# Recorded data:
*** Begin section ***

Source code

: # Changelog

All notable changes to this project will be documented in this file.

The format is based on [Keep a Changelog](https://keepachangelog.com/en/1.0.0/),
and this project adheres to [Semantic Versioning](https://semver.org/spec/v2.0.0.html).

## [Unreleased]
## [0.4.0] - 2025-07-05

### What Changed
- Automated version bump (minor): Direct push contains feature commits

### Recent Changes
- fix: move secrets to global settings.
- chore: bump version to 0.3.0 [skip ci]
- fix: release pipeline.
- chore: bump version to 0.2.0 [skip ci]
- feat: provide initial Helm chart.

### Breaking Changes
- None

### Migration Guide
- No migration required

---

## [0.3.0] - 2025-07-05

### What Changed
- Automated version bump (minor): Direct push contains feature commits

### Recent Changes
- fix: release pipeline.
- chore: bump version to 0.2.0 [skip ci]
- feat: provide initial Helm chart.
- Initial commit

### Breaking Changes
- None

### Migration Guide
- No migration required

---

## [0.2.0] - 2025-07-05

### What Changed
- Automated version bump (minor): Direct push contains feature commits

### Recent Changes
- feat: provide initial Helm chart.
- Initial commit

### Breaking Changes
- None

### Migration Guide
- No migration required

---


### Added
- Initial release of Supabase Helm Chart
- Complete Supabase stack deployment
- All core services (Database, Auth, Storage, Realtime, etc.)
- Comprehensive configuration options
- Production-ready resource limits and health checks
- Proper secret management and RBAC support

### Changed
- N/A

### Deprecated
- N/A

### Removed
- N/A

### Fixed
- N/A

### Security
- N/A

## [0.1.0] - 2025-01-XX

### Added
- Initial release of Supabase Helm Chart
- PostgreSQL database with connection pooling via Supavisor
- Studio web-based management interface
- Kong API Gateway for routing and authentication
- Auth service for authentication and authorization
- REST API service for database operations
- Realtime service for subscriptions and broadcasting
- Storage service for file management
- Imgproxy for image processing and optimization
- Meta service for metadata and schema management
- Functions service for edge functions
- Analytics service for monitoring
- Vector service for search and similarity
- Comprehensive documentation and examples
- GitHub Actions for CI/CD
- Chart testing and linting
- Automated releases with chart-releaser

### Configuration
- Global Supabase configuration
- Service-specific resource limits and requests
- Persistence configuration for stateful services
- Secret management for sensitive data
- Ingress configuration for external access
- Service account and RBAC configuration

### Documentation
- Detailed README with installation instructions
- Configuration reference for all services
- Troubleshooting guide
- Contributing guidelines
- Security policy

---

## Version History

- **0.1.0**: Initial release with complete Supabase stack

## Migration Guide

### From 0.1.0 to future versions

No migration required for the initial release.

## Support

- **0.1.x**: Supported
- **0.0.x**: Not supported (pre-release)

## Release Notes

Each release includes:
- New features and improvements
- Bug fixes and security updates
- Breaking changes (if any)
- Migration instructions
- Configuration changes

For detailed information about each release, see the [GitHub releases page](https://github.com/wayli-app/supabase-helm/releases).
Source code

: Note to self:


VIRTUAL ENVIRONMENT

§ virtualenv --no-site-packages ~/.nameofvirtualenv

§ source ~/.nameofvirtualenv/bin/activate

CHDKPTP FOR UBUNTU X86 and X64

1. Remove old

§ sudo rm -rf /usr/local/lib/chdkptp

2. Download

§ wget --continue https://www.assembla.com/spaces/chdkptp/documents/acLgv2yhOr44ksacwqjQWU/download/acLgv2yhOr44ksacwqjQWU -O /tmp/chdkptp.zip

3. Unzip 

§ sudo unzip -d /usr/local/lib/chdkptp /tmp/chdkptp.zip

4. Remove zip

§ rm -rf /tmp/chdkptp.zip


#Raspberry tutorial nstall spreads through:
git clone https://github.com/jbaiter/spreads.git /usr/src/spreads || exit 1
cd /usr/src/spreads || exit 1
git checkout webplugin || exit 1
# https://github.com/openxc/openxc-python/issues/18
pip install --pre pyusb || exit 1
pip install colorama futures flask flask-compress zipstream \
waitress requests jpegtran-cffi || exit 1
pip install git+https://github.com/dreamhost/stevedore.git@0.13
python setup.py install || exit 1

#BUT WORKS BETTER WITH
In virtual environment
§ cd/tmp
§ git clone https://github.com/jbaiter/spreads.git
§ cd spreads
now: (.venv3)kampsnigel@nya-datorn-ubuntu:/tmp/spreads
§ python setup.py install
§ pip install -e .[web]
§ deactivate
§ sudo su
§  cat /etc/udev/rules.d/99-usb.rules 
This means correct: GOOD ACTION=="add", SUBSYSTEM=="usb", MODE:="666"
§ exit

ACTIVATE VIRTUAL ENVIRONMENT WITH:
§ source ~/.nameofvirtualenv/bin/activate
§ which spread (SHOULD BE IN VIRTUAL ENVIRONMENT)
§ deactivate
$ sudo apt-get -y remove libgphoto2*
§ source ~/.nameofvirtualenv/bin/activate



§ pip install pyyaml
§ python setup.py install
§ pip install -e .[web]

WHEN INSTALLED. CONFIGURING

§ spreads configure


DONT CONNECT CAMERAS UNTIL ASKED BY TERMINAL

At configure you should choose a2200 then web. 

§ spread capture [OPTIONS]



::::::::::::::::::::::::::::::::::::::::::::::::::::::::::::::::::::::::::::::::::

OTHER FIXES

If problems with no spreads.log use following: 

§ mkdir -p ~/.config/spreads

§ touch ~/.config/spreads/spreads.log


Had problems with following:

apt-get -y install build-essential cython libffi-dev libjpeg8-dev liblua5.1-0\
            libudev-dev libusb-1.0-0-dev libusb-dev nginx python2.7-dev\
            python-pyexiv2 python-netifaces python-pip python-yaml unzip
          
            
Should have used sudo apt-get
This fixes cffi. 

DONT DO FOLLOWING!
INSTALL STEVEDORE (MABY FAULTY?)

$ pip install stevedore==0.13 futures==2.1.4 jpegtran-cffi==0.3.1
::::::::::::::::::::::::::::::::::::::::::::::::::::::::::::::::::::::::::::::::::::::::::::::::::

*** End section ***
*** Begin section ***

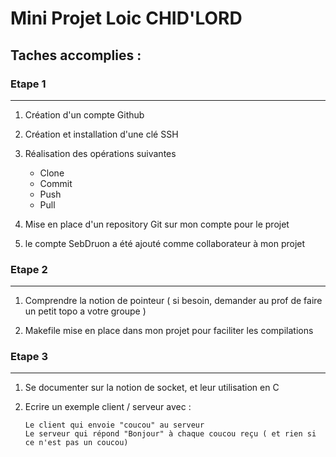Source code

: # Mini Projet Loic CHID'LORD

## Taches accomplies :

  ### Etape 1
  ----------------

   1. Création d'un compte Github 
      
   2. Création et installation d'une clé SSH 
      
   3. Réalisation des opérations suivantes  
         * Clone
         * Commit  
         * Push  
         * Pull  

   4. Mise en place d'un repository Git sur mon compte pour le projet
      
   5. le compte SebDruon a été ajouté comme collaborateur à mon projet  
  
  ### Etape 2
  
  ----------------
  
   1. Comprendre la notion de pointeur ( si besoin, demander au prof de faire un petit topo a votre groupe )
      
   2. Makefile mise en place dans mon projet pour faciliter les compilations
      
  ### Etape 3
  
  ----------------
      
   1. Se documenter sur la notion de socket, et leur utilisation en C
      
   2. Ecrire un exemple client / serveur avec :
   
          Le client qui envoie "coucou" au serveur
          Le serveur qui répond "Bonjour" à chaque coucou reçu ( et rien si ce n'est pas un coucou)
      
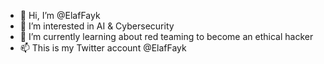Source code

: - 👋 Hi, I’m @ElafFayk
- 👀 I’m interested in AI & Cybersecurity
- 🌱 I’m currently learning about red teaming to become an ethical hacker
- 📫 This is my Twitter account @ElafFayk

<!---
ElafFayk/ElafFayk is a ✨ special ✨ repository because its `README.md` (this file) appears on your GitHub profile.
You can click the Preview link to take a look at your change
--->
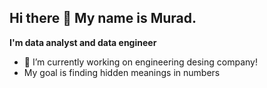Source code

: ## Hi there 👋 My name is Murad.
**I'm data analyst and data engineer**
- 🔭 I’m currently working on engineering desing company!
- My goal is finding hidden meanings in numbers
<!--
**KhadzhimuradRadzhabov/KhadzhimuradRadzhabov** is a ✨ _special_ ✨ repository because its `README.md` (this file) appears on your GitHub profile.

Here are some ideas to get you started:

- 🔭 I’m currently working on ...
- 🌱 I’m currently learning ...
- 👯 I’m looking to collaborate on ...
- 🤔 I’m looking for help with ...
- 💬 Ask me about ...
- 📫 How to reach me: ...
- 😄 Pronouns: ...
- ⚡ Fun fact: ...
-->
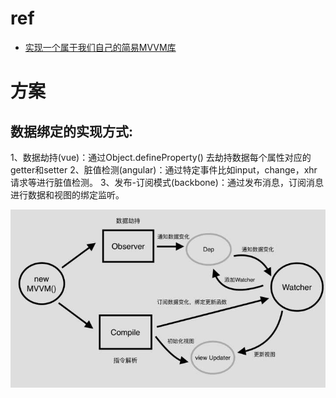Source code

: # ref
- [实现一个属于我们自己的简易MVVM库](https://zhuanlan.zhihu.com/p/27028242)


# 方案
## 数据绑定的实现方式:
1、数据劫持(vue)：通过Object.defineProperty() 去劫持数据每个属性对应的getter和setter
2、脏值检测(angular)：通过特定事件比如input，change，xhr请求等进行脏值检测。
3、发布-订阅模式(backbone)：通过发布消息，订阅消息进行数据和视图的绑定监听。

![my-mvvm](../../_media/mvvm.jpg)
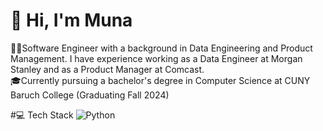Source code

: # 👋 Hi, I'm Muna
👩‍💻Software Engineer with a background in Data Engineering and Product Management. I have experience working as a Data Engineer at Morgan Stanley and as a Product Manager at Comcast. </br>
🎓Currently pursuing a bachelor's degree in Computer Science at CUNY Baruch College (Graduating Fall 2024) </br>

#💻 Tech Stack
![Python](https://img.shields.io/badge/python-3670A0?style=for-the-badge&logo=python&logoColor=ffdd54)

*** End section ***

# Assigned task:
In the records above, find each line with the string "instructions" and list it.

# Task result:
- Detailed README with installation instructions
- Migration instructions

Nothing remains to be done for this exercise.